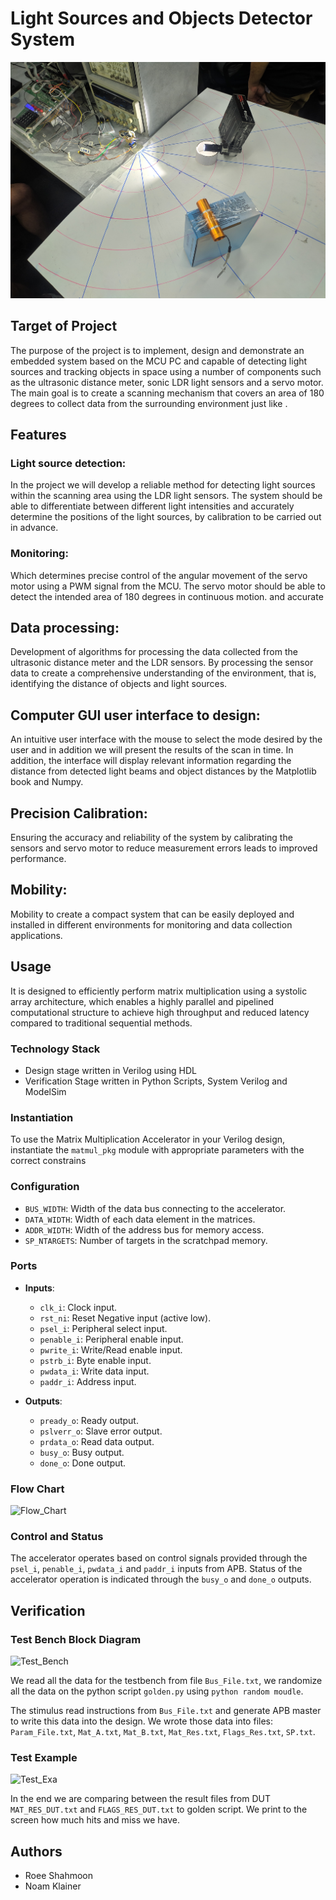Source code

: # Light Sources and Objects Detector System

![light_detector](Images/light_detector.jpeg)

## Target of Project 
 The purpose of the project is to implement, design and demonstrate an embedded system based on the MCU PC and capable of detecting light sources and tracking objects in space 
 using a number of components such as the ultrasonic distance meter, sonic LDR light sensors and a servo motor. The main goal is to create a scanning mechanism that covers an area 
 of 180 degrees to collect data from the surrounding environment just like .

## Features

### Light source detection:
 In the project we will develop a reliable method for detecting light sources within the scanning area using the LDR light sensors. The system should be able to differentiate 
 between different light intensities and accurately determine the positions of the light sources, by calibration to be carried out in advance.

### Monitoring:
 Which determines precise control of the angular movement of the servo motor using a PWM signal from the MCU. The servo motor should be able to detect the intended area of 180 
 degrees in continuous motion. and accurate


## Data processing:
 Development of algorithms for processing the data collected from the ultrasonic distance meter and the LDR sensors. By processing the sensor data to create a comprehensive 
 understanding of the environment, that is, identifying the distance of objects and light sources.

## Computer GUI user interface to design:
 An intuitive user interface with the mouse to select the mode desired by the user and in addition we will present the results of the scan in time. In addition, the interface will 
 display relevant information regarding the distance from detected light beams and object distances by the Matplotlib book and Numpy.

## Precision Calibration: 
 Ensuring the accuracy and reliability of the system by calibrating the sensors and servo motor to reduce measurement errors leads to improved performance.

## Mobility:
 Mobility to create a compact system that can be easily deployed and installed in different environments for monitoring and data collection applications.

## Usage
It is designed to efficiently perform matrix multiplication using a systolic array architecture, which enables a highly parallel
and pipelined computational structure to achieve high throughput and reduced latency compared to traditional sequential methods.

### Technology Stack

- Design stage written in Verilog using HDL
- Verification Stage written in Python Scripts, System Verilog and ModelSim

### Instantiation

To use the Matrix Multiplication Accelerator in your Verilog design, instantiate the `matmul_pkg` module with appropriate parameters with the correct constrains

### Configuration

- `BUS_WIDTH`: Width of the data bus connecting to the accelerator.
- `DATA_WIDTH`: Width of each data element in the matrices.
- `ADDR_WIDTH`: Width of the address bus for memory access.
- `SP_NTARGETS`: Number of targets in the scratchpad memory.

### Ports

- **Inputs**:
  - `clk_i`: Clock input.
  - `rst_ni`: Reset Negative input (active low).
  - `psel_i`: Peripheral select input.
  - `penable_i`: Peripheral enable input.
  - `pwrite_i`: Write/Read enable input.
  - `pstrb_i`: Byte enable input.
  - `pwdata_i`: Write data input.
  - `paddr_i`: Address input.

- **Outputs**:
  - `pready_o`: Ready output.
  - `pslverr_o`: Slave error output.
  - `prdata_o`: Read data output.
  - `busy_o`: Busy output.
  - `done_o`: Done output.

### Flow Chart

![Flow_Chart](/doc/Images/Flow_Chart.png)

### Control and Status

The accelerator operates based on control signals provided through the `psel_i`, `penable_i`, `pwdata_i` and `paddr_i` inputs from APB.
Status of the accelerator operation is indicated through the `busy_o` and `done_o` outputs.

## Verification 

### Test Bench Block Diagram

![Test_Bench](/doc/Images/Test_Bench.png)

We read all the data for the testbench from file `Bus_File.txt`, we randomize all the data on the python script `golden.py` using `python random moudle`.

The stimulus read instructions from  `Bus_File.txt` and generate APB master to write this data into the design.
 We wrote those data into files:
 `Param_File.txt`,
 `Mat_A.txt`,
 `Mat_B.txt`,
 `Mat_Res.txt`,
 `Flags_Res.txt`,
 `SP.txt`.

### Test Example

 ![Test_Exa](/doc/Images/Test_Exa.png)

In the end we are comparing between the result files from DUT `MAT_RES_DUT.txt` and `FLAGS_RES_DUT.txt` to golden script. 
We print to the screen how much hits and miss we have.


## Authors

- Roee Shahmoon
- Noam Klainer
****************
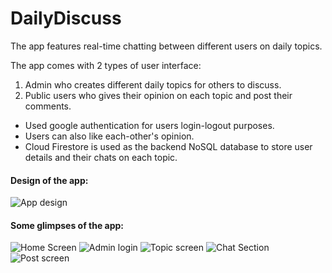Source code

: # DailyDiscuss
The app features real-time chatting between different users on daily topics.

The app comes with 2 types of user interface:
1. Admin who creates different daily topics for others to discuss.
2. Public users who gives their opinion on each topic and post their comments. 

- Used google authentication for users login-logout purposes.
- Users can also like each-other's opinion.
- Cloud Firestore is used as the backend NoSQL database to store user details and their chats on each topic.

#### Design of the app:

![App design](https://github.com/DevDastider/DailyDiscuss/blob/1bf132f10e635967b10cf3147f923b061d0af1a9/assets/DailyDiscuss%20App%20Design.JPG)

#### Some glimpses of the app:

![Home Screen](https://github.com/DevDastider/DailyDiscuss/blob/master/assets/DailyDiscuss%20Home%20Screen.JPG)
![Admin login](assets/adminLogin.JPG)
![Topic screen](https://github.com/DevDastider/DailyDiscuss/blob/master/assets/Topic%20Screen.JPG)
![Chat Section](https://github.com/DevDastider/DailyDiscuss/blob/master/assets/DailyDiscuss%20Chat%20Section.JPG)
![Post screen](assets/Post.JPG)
****************
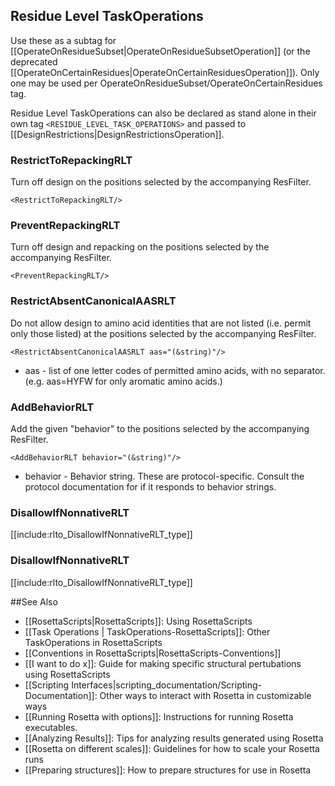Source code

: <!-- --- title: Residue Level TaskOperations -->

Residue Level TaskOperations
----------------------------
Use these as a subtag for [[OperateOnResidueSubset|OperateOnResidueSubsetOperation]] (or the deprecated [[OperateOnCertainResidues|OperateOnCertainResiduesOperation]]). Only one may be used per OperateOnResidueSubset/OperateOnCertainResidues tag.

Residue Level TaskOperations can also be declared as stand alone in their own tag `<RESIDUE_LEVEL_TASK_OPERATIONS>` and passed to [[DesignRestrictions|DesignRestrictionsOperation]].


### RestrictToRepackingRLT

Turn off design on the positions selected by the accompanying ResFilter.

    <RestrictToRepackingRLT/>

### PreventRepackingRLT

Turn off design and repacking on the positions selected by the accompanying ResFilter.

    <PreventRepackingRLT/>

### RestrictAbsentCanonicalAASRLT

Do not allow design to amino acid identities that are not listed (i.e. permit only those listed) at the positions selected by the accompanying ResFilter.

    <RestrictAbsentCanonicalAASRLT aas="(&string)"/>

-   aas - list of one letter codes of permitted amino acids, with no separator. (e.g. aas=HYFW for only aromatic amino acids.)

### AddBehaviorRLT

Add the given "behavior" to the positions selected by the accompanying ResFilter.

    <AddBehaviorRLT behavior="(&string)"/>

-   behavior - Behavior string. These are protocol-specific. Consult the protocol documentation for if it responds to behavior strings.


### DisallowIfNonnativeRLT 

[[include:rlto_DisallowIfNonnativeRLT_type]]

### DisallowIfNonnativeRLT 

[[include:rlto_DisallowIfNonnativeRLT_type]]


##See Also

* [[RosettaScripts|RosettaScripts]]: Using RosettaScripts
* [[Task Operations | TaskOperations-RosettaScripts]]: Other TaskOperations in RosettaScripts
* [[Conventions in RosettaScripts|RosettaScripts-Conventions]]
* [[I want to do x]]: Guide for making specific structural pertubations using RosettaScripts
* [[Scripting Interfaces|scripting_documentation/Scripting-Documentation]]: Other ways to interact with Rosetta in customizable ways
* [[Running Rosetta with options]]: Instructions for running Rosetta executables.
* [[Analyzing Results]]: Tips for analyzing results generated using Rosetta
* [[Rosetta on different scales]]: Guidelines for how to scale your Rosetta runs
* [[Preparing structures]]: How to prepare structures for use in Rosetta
****************
PROBLEM TO WORK ON: Each line from the material above that mentions the word "results" needs to be copied.

EXERCISE OUTPUT:
 An intuitive user interface with the mouse to select the mode desired by the user and in addition we will present the results of the scan in time. In addition, the interface will 
* [[Analyzing Results]]: Tips for analyzing results generated using Rosetta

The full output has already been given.